**How to complete this task:**
Quote word for word the lines below, beginning with the first and ending with the one that has "was some kind". Drop the pictures.

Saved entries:
╔══

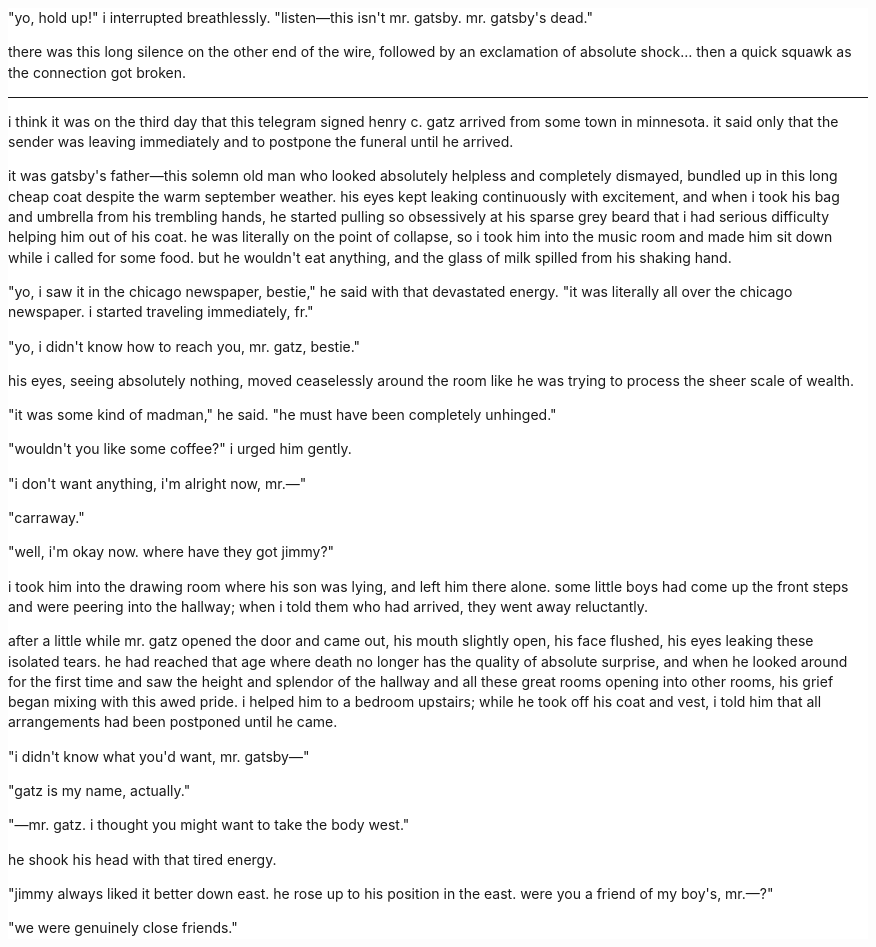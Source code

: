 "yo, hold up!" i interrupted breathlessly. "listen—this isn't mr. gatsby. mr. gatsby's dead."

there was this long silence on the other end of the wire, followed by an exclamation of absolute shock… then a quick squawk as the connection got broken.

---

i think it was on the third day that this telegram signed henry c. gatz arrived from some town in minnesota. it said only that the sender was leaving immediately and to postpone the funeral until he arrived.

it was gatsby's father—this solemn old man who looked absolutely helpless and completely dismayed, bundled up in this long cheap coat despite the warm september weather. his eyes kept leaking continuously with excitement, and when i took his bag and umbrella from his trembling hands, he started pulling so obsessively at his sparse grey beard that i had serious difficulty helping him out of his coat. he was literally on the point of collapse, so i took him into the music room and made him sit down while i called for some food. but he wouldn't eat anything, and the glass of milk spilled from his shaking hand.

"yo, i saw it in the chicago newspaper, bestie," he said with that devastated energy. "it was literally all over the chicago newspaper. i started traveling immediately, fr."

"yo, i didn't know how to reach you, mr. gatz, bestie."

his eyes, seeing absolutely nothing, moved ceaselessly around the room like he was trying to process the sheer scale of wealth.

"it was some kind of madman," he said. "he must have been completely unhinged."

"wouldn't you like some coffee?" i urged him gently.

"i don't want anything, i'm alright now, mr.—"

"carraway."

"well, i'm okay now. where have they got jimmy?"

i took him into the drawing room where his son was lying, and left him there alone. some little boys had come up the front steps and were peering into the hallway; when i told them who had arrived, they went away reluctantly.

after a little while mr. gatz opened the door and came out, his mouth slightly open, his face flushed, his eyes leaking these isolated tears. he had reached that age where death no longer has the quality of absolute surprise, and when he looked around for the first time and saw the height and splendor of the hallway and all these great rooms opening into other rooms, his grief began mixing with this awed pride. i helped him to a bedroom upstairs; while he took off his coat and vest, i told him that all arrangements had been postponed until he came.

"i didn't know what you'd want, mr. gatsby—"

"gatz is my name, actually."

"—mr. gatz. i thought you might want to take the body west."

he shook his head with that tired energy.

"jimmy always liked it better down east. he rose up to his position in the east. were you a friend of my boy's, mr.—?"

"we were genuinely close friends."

╚══

**Answer space:**
Source code

: "yo, hold up!" i interrupted breathlessly. "listen—this isn't mr. gatsby. mr. gatsby's dead."

there was this long silence on the other end of the wire, followed by an exclamation of absolute shock… then a quick squawk as the connection got broken.

---

i think it was on the third day that this telegram signed henry c. gatz arrived from some town in minnesota. it said only that the sender was leaving immediately and to postpone the funeral until he arrived.

it was gatsby's father—this solemn old man who looked absolutely helpless and completely dismayed, bundled up in this long cheap coat despite the warm september weather. his eyes kept leaking continuously with excitement, and when i took his bag and umbrella from his trembling hands, he started pulling so obsessively at his sparse grey beard that i had serious difficulty helping him out of his coat. he was literally on the point of collapse, so i took him into the music room and made him sit down while i called for some food. but he wouldn't eat anything, and the glass of milk spilled from his shaking hand.

"yo, i saw it in the chicago newspaper, bestie," he said with that devastated energy. "it was literally all over the chicago newspaper. i started traveling immediately, fr."

"yo, i didn't know how to reach you, mr. gatz, bestie."

his eyes, seeing absolutely nothing, moved ceaselessly around the room like he was trying to process the sheer scale of wealth.

"it was some kind of madman," he said. "he must have been completely unhinged."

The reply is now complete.